Targeting AT2 cells explained the severe alveolar damage and minimal upper airway
symptoms after infection by SARS-CoV-2. The demonstration of the distinct number and
distribution of the ACE2-expressing cell population in different cohorts can potentially
help to identify the susceptible population in the future. The shortcomings of the
study are the small sample number and the fact that the current technique can only
analyze the RNA level and not the protein level of single cells. Furthermore, although
previous studies reported abundant ACE2 expression in pulmonary endothelial cells
(14, 22), we did not observe high ACE2 RNA levels in this population. This inconsistency
may be partly due to the fact that the cell number and portion of endothelial cells
in the current dataset is relatively smaller than expected. Indeed, because the limitation
of sample collection and processing, the analyzed cells in this study may not fully
represent the whole lung cell population. Future quantitative analysis at the transcriptomic
and proteomic level in a larger total population of cells is needed to further dissect
the ACE2 expression profile, which could eventually lead to novel anti-infective strategies,
such as ACE2 receptor blockade (23, 24), ACE2 protein competition (25), or ACE2-expressing
cell ablation.
Methods
Public datasets (Gene Expression Omnibus GSE122960) were used for bioinformatics analysis.
First, Seurat (version 2.3.4) was used to read a combined gene-barcode matrix of all
samples. Low-quality cells with less than 200 or more than 6,000 detected genes were
removed; cells were also removed if their mitochondrial gene content was <10%. Only
genes found to be expressed in more than three cells were retained. For normalization,
the combined gene-barcode matrix was scaled by the total unique molecular identifier
counts, multiplied by 10,000, and transformed to log space. The highly variable genes
were identified using the function FindVariableGenes. Variants arising from number
of unique molecular identifiers and the percentage of mitochondrial genes were regressed
out by specifying the vars.to.regress argument in Seurat function ScaleData. The expression
level of highly variable genes in the cells was scaled, centered along each gene,
and conducted to principal component (PC) analysis.

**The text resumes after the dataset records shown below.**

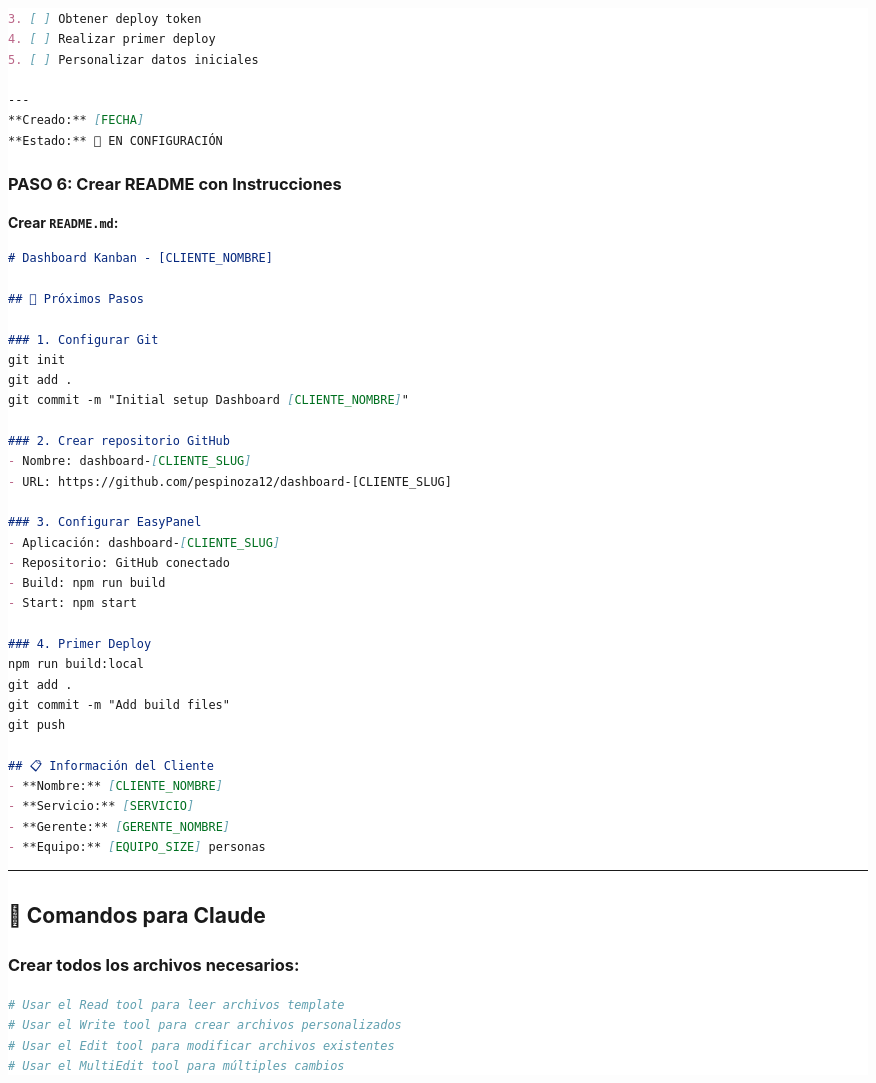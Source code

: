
 ```markdown
3. [ ] Obtener deploy token
4. [ ] Realizar primer deploy
5. [ ] Personalizar datos iniciales

---
**Creado:** [FECHA]
**Estado:** 🔄 EN CONFIGURACIÓN
```

### PASO 6: Crear README con Instrucciones
**Crear `README.md`:**
```markdown
# Dashboard Kanban - [CLIENTE_NOMBRE]

## 🚀 Próximos Pasos

### 1. Configurar Git
git init
git add .
git commit -m "Initial setup Dashboard [CLIENTE_NOMBRE]"

### 2. Crear repositorio GitHub
- Nombre: dashboard-[CLIENTE_SLUG]
- URL: https://github.com/pespinoza12/dashboard-[CLIENTE_SLUG]

### 3. Configurar EasyPanel
- Aplicación: dashboard-[CLIENTE_SLUG]
- Repositorio: GitHub conectado
- Build: npm run build
- Start: npm start

### 4. Primer Deploy
npm run build:local
git add .
git commit -m "Add build files"
git push

## 📋 Información del Cliente
- **Nombre:** [CLIENTE_NOMBRE]
- **Servicio:** [SERVICIO]
- **Gerente:** [GERENTE_NOMBRE]
- **Equipo:** [EQUIPO_SIZE] personas
```

---

## 🔧 Comandos para Claude

### Crear todos los archivos necesarios:
```bash
# Usar el Read tool para leer archivos template
# Usar el Write tool para crear archivos personalizados
# Usar el Edit tool para modificar archivos existentes
# Usar el MultiEdit tool para múltiples cambios
```
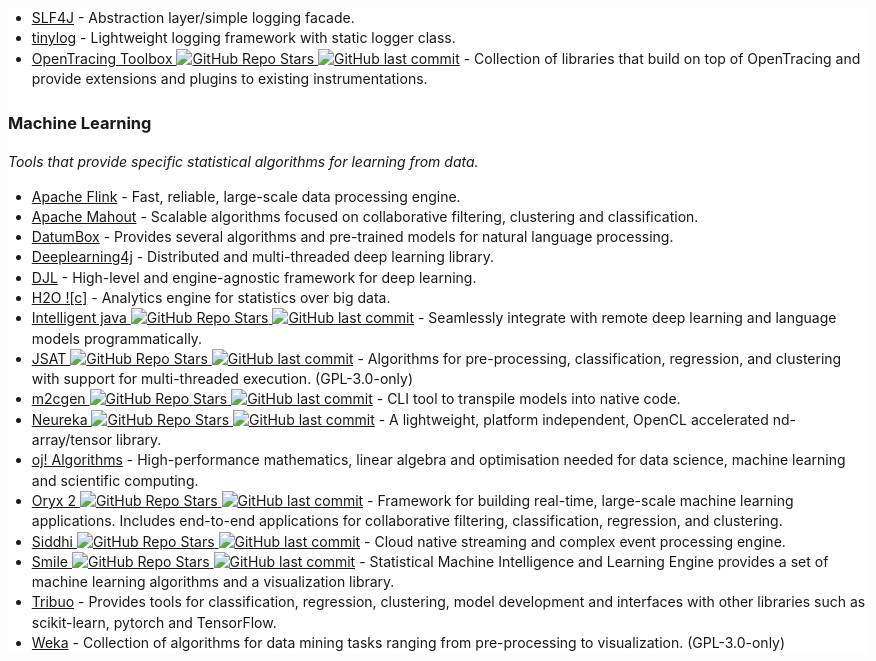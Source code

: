 - [SLF4J](http://www.slf4j.org) - Abstraction layer/simple logging facade.
- [tinylog](https://tinylog.org/v2/) - Lightweight logging framework with static logger class.
- [OpenTracing Toolbox ![GitHub Repo Stars](https://img.shields.io/github/stars/zalando/opentracing-toolbox) ![GitHub last commit](https://img.shields.io/github/last-commit/zalando/opentracing-toolbox)](https://github.com/zalando/opentracing-toolbox) - Collection of libraries that build on top of OpenTracing and provide extensions and plugins to existing instrumentations.

### Machine Learning

_Tools that provide specific statistical algorithms for learning from data._

- [Apache Flink](https://flink.apache.org) - Fast, reliable, large-scale data processing engine.
- [Apache Mahout](https://mahout.apache.org) - Scalable algorithms focused on collaborative filtering, clustering and classification.
- [DatumBox](http://www.datumbox.com) - Provides several algorithms and pre-trained models for natural language processing.
- [Deeplearning4j](https://deeplearning4j.org) - Distributed and multi-threaded deep learning library.
- [DJL](https://djl.ai) - High-level and engine-agnostic framework for deep learning.
- [H2O ![c]](https://www.h2o.ai) - Analytics engine for statistics over big data.
- [Intelligent java ![GitHub Repo Stars](https://img.shields.io/github/stars/Barqawiz/IntelliJava) ![GitHub last commit](https://img.shields.io/github/last-commit/Barqawiz/IntelliJava)](https://github.com/Barqawiz/IntelliJava) - Seamlessly integrate with remote deep learning and language models programmatically.
- [JSAT ![GitHub Repo Stars](https://img.shields.io/github/stars/EdwardRaff/JSAT) ![GitHub last commit](https://img.shields.io/github/last-commit/EdwardRaff/JSAT)](https://github.com/EdwardRaff/JSAT) - Algorithms for pre-processing, classification, regression, and clustering with support for multi-threaded execution. (GPL-3.0-only)
- [m2cgen ![GitHub Repo Stars](https://img.shields.io/github/stars/BayesWitnesses/m2cgen) ![GitHub last commit](https://img.shields.io/github/last-commit/BayesWitnesses/m2cgen)](https://github.com/BayesWitnesses/m2cgen) - CLI tool to transpile models into native code.
- [Neureka ![GitHub Repo Stars](https://img.shields.io/github/stars/Gleethos/neureka) ![GitHub last commit](https://img.shields.io/github/last-commit/Gleethos/neureka)](https://github.com/Gleethos/neureka) - A lightweight, platform independent, OpenCL accelerated nd-array/tensor library.
- [oj! Algorithms](https://www.ojalgo.org/) - High-performance mathematics, linear algebra and optimisation needed for data science, machine learning and scientific computing.
- [Oryx 2 ![GitHub Repo Stars](https://img.shields.io/github/stars/OryxProject/oryx) ![GitHub last commit](https://img.shields.io/github/last-commit/OryxProject/oryx)](https://github.com/OryxProject/oryx) - Framework for building real-time, large-scale machine learning applications. Includes end-to-end applications for collaborative filtering, classification, regression, and clustering.
- [Siddhi ![GitHub Repo Stars](https://img.shields.io/github/stars/siddhi-io/siddhi) ![GitHub last commit](https://img.shields.io/github/last-commit/siddhi-io/siddhi)](https://github.com/siddhi-io/siddhi) - Cloud native streaming and complex event processing engine.
- [Smile ![GitHub Repo Stars](https://img.shields.io/github/stars/haifengl/smile) ![GitHub last commit](https://img.shields.io/github/last-commit/haifengl/smile)](https://github.com/haifengl/smile) - Statistical Machine Intelligence and Learning Engine provides a set of machine learning algorithms and a visualization library.
- [Tribuo](https://tribuo.org/) - Provides tools for classification, regression, clustering, model development and interfaces with other libraries such as scikit-learn, pytorch and TensorFlow.
- [Weka](https://www.cs.waikato.ac.nz/ml/weka/) - Collection of algorithms for data mining tasks ranging from pre-processing to visualization. (GPL-3.0-only)
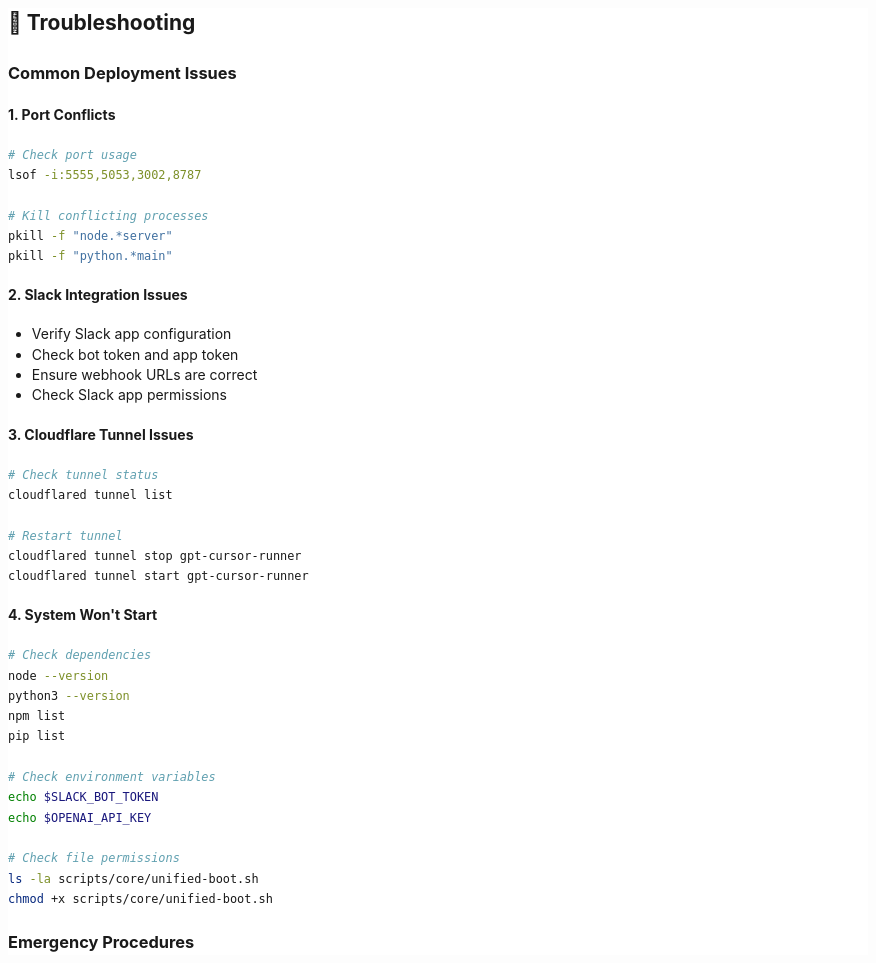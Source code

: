 ## 🚨 Troubleshooting

### Common Deployment Issues

#### 1. Port Conflicts

```bash
# Check port usage
lsof -i:5555,5053,3002,8787

# Kill conflicting processes
pkill -f "node.*server"
pkill -f "python.*main"
```

#### 2. Slack Integration Issues

- Verify Slack app configuration
- Check bot token and app token
- Ensure webhook URLs are correct
- Check Slack app permissions

#### 3. Cloudflare Tunnel Issues

```bash
# Check tunnel status
cloudflared tunnel list

# Restart tunnel
cloudflared tunnel stop gpt-cursor-runner
cloudflared tunnel start gpt-cursor-runner
```

#### 4. System Won't Start

```bash
# Check dependencies
node --version
python3 --version
npm list
pip list

# Check environment variables
echo $SLACK_BOT_TOKEN
echo $OPENAI_API_KEY

# Check file permissions
ls -la scripts/core/unified-boot.sh
chmod +x scripts/core/unified-boot.sh
```

### Emergency Procedures
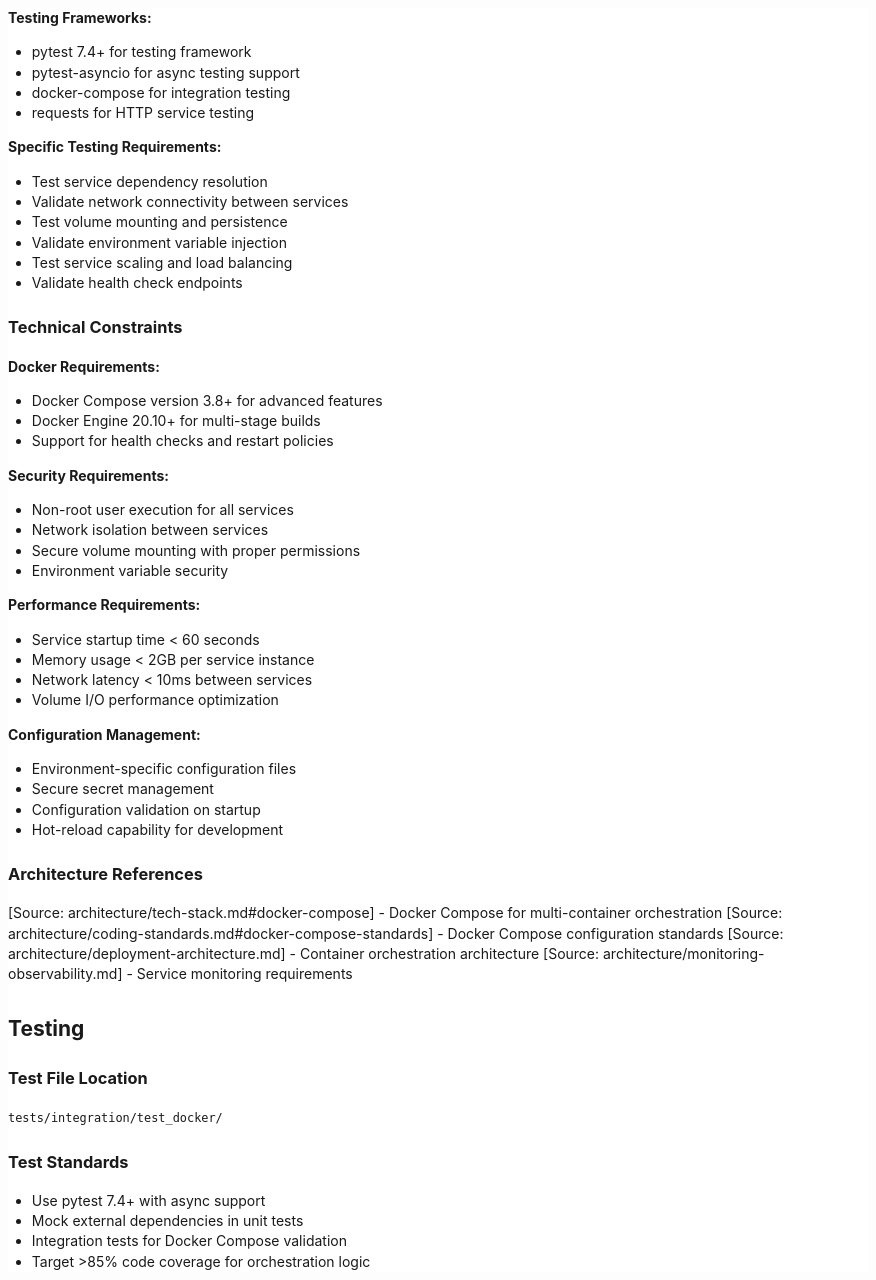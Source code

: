 **Testing Frameworks:**
- pytest 7.4+ for testing framework
- pytest-asyncio for async testing support
- docker-compose for integration testing
- requests for HTTP service testing

**Specific Testing Requirements:**
- Test service dependency resolution
- Validate network connectivity between services
- Test volume mounting and persistence
- Validate environment variable injection
- Test service scaling and load balancing
- Validate health check endpoints

### Technical Constraints
**Docker Requirements:**
- Docker Compose version 3.8+ for advanced features
- Docker Engine 20.10+ for multi-stage builds
- Support for health checks and restart policies

**Security Requirements:**
- Non-root user execution for all services
- Network isolation between services
- Secure volume mounting with proper permissions
- Environment variable security

**Performance Requirements:**
- Service startup time < 60 seconds
- Memory usage < 2GB per service instance
- Network latency < 10ms between services
- Volume I/O performance optimization

**Configuration Management:**
- Environment-specific configuration files
- Secure secret management
- Configuration validation on startup
- Hot-reload capability for development

### Architecture References
[Source: architecture/tech-stack.md#docker-compose] - Docker Compose for multi-container orchestration
[Source: architecture/coding-standards.md#docker-compose-standards] - Docker Compose configuration standards
[Source: architecture/deployment-architecture.md] - Container orchestration architecture
[Source: architecture/monitoring-observability.md] - Service monitoring requirements

## Testing

### Test File Location
`tests/integration/test_docker/`

### Test Standards
- Use pytest 7.4+ with async support
- Mock external dependencies in unit tests
- Integration tests for Docker Compose validation
- Target >85% code coverage for orchestration logic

Then the number of PCs to be included in downstream analysis was assessed by 1) plotting
the cumulative SDs accounted for each PC using the function PCElbowPlot in Seurat
to identify the “knee” point at a PC number after which successive PCs explain the
diminishing degrees of variance and 2) by exploring primary sources of heterogeneity
in the datasets using the PC Heatmap function in Seurat. Based on these two methods,
the first top significant PCs were selected for two-dimensional tSNE, which was implemented
by the Seurat software with the default parameters. FindClusters was used in Seurat
to identify cell clusters for each sample. After clustering and visualization with
tSNE, the initial clusters were subjected to inspection and merging based on the similarity
of marker genes and a function for measuring phylogenetic identity using BuildClusterTree
in Seurat. The identification of cell clusters was performed on the final aligned
object, guided by marker genes. To identify the marker genes, differential expression
analysis was performed by the function FindAllMarkers in Seurat with the Wilcoxon
rank sum test. Differentially expressed genes that were expressed at least in 25%
of cells within the cluster and with a fold change of >0.25 (log scale) were considered
to be marker genes. tSNE plots and violin plots were generated using Seurat.
For GO enrichment analysis, differentially expressed genes of the ACE2-expressing
AT2 cells were calculated for each donor when they were expressed in at least 25%
of cells within the cluster and had a fold change of > 0.25 (log scale) compared with
all AT2 cells. All differentially expressed genes were combined to a gene list for
GO analysis by the ClusterProfiler R package. GO terms with a corrected P value of
less than 0.05 were considered significantly enriched by differentially expressed
genes. Dot plots were used to visualize enriched terms by the enrichplot R package.